FILA whose mission is building awareness regarding the health of Five Island Lake wanted to have a conversation with those who are experts regarding water quality in Iowa lakes. Each of the organization representatives went through a presentation.
Balmer reminded the group that Five island lake has been studied for years beginning with the 1913 dredging project in the south bay. She then pointed to the 1970’s aquatic vegetation growth and always the nutrient fluctuations. The 2018 Study done by the IDNR showed a high phosphorus rate leading to algae blooms and the abundance of rough fish. To gain water clarity there needs to be a 70% reduction of phosphorus. The phosphorus sources come from the watershed and secondly from internal loading due to fish feeding and no oxygen. When that occurs phosphorus just recycles.
Hawkins added that phosphorus management is important especially for shallow lakes that often have nutrient sediment. There are other difficulties such as drainage tile which changes how the water comes in to the lake. These are challenges when working on water quality. He went on to say that having a healthy fish population requires good habitat. When the work on Lost Island began there was only one cattail in the lake. Only one. Small numbers of aquatic plants do not help a lake. He reminded everyone that lakes throughout this prairie pot hole region are shallow and all have similar problems.
It is good that Five Island Lake’s watershed is only 7,671 acres rather than 50,000 acres. It makes the watershed more manageable
There was a discussion about rough fish. Commercial fisheries are not as interested in common carp and buffalo carp as they once were. There is not a market for them. “That means we are trying to think of incentives to attract some commercial fishing,” stated Michelle. It was repeated that harvesting the carp population is only a drop in the bucket.
Iowa State University did some recent studies of carp populations. This included determining the age of the fish and where in the lake were they spawning. Mike said that the, “fish density wasn’t as high as I thought it would be.” 160lbs.per acre is high. The target would be 50lbs. per acre to have clean water. In Idaho there is work being done to prevent male carp from having any female offspring. It apparently is producing positive results in keeping carp populations down in those western lakes.
Jeremy Thielges brought everyone up to date on the hiring of a watershed coordinator for five Island Lake, Lost Island Lake and Silver Lake. The position has been advertised and the deadline was May 31 for submissions. He knew that there were at least four applicants. Interviews will be done within the next couple of weeks and he hopes to hire someone within a month. He went on to say that, “This person will be the face of the watershed.

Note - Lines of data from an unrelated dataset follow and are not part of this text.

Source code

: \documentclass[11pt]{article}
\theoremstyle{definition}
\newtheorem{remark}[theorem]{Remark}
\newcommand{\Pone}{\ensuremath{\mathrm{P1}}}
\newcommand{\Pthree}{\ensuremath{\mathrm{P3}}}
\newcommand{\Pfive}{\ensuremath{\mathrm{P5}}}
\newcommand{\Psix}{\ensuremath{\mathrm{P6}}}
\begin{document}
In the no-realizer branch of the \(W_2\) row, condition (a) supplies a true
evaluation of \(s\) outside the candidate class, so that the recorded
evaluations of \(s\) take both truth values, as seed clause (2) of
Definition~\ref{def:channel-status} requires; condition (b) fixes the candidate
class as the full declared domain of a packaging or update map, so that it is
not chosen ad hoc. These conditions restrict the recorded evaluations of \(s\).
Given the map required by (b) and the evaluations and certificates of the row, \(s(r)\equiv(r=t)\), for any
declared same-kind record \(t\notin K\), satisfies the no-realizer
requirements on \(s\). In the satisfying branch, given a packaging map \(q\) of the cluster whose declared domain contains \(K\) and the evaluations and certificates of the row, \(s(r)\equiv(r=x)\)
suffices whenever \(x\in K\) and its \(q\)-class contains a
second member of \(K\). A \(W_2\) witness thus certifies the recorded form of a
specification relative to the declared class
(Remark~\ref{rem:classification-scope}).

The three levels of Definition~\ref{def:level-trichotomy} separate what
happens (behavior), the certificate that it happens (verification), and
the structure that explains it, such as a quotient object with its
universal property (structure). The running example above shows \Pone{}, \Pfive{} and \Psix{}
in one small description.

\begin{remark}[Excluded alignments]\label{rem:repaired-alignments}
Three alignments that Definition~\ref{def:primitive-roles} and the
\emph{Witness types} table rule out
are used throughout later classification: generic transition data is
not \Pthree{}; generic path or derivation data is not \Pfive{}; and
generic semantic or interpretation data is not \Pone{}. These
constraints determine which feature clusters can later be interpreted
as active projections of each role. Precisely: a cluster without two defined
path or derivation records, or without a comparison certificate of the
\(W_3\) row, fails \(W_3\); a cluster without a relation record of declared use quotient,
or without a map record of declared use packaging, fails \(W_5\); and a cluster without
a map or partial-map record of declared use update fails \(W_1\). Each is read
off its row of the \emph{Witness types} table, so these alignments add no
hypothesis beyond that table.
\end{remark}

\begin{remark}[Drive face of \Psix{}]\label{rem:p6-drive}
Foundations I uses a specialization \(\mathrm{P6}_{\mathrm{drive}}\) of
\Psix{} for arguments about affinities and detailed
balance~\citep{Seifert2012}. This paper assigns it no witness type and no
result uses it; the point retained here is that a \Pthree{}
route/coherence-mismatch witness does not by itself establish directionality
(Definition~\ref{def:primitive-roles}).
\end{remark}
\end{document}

They will be in the public eye meeting with farmers and shoreline land owners.” The first six months of work will consist of training, learning about each lake, becoming familiar with the area and programs available. By year two, the expectation is that the coordinator will have met with everyone within the watershed. Jeremy told the group that FILA will be an important asset. The organization can talk about lake projects to citizens, introduce the coordinator and bring awareness to the work being done.
Towards the end of the session there were questions about what small projects could be initiated for water quality. Michelle had two that would work well. One was rain barrels. For $100 homeowners are usually enthralled with this type of project. The second one was taking some areas around the lake for a grass project. It involves deep aeration and topping the area with compost. The next spring the greenest, healthiest grass will emerge. “Everyone will want to know how to have the same grass and it will not require any fertilizer,” said Michelle. A project such as fish tagging can be done to obtain valuable information. This would require grant funding.
The outlet structure was discussed. It has been in existence for years and years and eventually it will need to be redone. It would be nice to be proactive with a plan that would also enhance the surrounding area so that it becomes a destination on the lake. The DNR will find out who owns all the property involved and check to see if leases are involved. It was suggested that it could be paired with a FIT trail project for a grant application.
The presentations were not negative. There were explanations followed by suggestions for projects to keep the water quality focus for the long term. Mike offered that once a lake is declared as clean water, it can remain in that state. Five Island Lake has never been a clean water lake but it can happen. The collaboration is underway. It will take time but the end result will be long term for the lake’s health.